Fustic, Milovan1; Bennett, Barry; Oldenburg, Thomas; Huang, Haiping; and Larter, Steve
1[email protected]

The Athabasca Oil Sands Deposit, one of the world’s largest petroleum accumulations, contains an estimated 1.7 trillion barrels of heavily to severely biodegraded oil with API gravities ranging from 6 to 10.

Recent qualitative and quantitative analysis of bitumen molecular composition (biomarkers) within the detailed sedimentological framework on both reservoir and basin scale provided new insights about petroleum system. Data clearly shows strong evidence of inter-compartmental petroleum 'fill and spill' charge and entrapment and that bitumen compositional and viscosity variations are due to different level of biodegradation. Additionally, our interpretation of the interplay through time and space of depositional setting and anaerobic biodegradation suggests that top water and other highly water-saturated zones are related to the formation and the subsequent depletion of gas caps, likely derived from microbial gas generation that followed petroleum entrapment.

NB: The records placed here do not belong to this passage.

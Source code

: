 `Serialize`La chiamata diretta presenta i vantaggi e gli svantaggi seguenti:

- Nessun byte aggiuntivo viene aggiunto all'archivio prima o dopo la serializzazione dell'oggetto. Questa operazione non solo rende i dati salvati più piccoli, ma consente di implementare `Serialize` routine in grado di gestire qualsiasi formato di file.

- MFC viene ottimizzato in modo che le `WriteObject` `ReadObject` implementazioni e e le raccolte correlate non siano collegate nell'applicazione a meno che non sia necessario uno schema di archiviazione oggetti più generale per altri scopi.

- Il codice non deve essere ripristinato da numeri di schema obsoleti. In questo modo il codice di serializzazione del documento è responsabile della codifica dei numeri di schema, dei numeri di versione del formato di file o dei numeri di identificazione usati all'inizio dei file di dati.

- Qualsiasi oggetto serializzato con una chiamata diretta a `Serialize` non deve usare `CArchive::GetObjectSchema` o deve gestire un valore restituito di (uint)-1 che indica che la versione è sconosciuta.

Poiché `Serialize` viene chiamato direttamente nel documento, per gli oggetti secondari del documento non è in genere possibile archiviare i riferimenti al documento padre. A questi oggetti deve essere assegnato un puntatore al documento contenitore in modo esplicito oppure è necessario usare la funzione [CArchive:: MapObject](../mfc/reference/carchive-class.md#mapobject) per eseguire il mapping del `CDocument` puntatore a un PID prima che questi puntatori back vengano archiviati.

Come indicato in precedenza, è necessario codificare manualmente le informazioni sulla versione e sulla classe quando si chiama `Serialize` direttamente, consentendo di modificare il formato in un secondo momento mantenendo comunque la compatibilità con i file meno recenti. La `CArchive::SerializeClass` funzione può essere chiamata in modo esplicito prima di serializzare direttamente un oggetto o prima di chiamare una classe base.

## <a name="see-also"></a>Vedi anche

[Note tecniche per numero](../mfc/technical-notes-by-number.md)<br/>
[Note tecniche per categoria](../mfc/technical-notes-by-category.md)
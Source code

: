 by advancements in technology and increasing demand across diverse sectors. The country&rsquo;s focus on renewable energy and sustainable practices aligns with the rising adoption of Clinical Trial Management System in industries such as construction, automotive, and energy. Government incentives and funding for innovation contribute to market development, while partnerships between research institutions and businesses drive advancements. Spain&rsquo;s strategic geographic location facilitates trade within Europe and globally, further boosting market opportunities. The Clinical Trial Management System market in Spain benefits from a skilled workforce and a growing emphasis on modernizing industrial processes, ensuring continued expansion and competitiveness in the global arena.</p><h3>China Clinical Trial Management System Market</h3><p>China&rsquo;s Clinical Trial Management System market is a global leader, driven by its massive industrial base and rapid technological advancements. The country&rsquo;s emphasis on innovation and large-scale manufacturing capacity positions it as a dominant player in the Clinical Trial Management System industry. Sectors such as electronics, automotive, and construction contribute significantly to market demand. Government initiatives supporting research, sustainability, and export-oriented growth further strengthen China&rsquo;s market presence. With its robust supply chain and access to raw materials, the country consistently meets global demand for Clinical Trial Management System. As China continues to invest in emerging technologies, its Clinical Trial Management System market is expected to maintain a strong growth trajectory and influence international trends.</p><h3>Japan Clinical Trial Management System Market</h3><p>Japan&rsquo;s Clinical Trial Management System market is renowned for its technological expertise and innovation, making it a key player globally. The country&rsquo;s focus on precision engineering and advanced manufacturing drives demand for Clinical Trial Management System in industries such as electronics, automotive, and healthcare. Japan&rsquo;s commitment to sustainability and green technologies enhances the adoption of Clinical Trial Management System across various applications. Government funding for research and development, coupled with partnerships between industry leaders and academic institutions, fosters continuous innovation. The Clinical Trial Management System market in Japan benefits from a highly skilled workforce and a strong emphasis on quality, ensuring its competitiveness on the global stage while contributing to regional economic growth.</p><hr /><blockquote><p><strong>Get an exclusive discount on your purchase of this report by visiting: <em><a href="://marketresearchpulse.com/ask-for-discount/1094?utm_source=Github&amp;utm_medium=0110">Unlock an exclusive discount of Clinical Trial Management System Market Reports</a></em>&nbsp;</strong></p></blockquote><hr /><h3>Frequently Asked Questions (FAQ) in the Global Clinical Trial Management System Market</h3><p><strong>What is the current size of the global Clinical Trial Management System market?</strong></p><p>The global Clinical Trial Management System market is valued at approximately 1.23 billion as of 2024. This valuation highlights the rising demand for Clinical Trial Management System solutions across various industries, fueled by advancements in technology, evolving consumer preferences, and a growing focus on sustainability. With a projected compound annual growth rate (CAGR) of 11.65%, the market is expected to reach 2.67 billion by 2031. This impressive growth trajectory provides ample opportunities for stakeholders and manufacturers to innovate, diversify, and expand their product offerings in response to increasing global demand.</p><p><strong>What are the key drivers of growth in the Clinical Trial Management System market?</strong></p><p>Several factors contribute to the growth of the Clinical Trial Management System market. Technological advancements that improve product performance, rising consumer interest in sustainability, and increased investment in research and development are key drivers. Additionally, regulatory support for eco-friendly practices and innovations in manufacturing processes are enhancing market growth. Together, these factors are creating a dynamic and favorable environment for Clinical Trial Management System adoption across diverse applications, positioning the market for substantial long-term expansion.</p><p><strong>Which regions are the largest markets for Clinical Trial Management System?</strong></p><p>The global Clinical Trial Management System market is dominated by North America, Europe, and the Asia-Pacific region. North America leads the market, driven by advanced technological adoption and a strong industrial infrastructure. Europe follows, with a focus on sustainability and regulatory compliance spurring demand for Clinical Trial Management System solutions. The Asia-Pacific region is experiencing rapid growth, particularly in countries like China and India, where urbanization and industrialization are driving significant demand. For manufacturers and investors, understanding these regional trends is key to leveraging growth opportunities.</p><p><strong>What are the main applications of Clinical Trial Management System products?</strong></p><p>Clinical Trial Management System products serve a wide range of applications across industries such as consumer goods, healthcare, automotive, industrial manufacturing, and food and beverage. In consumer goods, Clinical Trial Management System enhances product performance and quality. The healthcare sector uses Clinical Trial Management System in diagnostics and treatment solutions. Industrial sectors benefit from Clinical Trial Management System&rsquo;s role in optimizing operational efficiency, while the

Implications to heavy oil reservoir developments are significant. We suggest that integrated baseline studies of sedimentological and geochemical variation interpretation allow for (1) mapping and (2) prediction away from well control of the extent of top gas, top water and high-water – low-bitumen saturated zones, as well as bitumen properties variations throughout the reservoir. Geochemical data from integrated baseline studies is a powerful tool for identifying lateral compartments and barriers or baffles to vertical fluid communication, while they may also be applied towards production optimization and allocating production along horizontal wells including the assessment of steam chamber growth in oil sands operations.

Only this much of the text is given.